Work order: Find the line holding "发表于 2023-8-28 13:47" in the entries below. Give it again exactly, along with every line after it up to and including the line holding "精英是比f1猴子多门炮还是射速高10%？".

[Plain-text document sources]
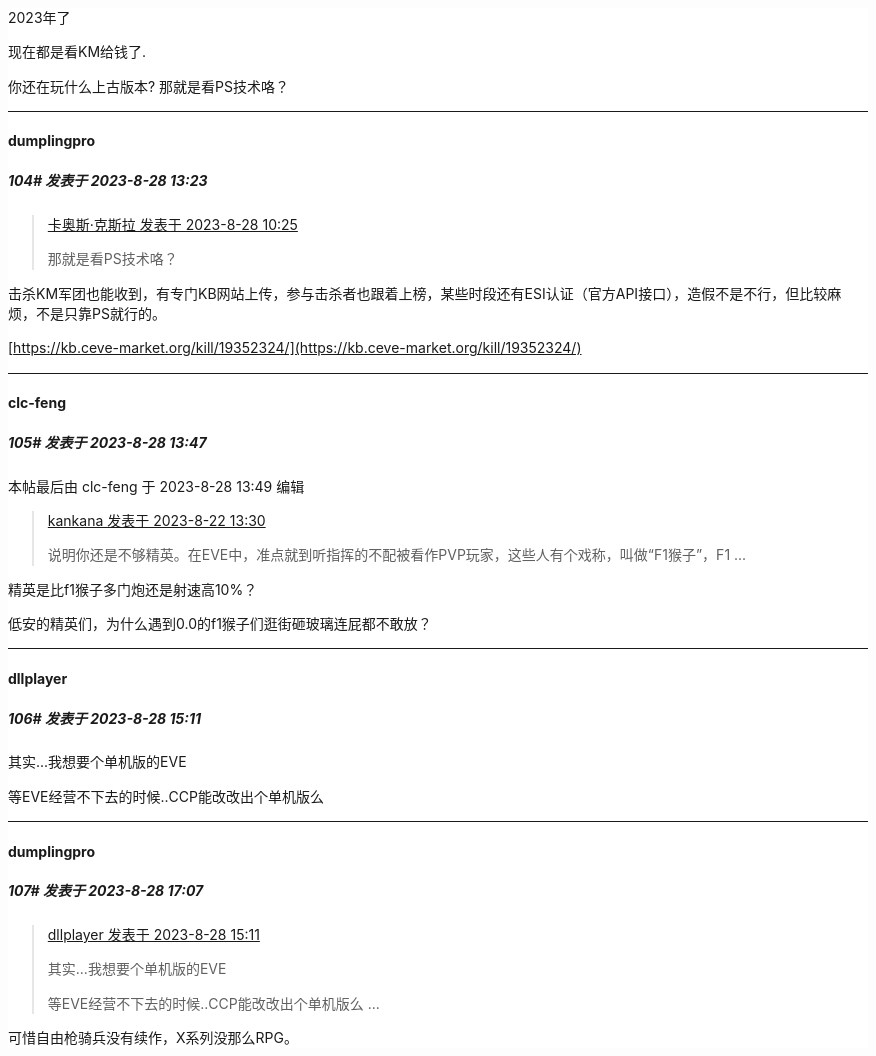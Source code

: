 2023年了

现在都是看KM给钱了.

你还在玩什么上古版本?</blockquote>
那就是看PS技术咯？


*****

####  dumplingpro  
##### 104#       发表于 2023-8-28 13:23

<blockquote><a href="httphttps://bbs.saraba1st.com/2b/forum.php?mod=redirect&amp;goto=findpost&amp;pid=62192410&amp;ptid=2149406" target="_blank">卡奥斯·克斯拉 发表于 2023-8-28 10:25</a>

那就是看PS技术咯？</blockquote>
击杀KM军团也能收到，有专门KB网站上传，参与击杀者也跟着上榜，某些时段还有ESI认证（官方API接口），造假不是不行，但比较麻烦，不是只靠PS就行的。

[https://kb.ceve-market.org/kill/19352324/](https://kb.ceve-market.org/kill/19352324/)


*****

####  clc-feng  
##### 105#       发表于 2023-8-28 13:47

 本帖最后由 clc-feng 于 2023-8-28 13:49 编辑 
<blockquote><a href="httphttps://bbs.saraba1st.com/2b/forum.php?mod=redirect&amp;goto=findpost&amp;pid=62119346&amp;ptid=2149406" target="_blank">kankana 发表于 2023-8-22 13:30</a>

说明你还是不够精英。在EVE中，准点就到听指挥的不配被看作PVP玩家，这些人有个戏称，叫做“F1猴子”，F1 ...</blockquote>
精英是比f1猴子多门炮还是射速高10%？

低安的精英们，为什么遇到0.0的f1猴子们逛街砸玻璃连屁都不敢放？


*****

####  dllplayer  
##### 106#       发表于 2023-8-28 15:11

其实...我想要个单机版的EVE

等EVE经营不下去的时候..CCP能改改出个单机版么


*****

####  dumplingpro  
##### 107#       发表于 2023-8-28 17:07

<blockquote><a href="httphttps://bbs.saraba1st.com/2b/forum.php?mod=redirect&amp;goto=findpost&amp;pid=62196487&amp;ptid=2149406" target="_blank">dllplayer 发表于 2023-8-28 15:11</a>

其实...我想要个单机版的EVE

等EVE经营不下去的时候..CCP能改改出个单机版么 ...</blockquote>
可惜自由枪骑兵没有续作，X系列没那么RPG。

Answer for this exercise:
##### 105#       发表于 2023-8-28 13:47

 本帖最后由 clc-feng 于 2023-8-28 13:49 编辑 
<blockquote><a href="httphttps://bbs.saraba1st.com/2b/forum.php?mod=redirect&amp;goto=findpost&amp;pid=62119346&amp;ptid=2149406" target="_blank">kankana 发表于 2023-8-22 13:30</a>

说明你还是不够精英。在EVE中，准点就到听指挥的不配被看作PVP玩家，这些人有个戏称，叫做“F1猴子”，F1 ...</blockquote>
精英是比f1猴子多门炮还是射速高10%？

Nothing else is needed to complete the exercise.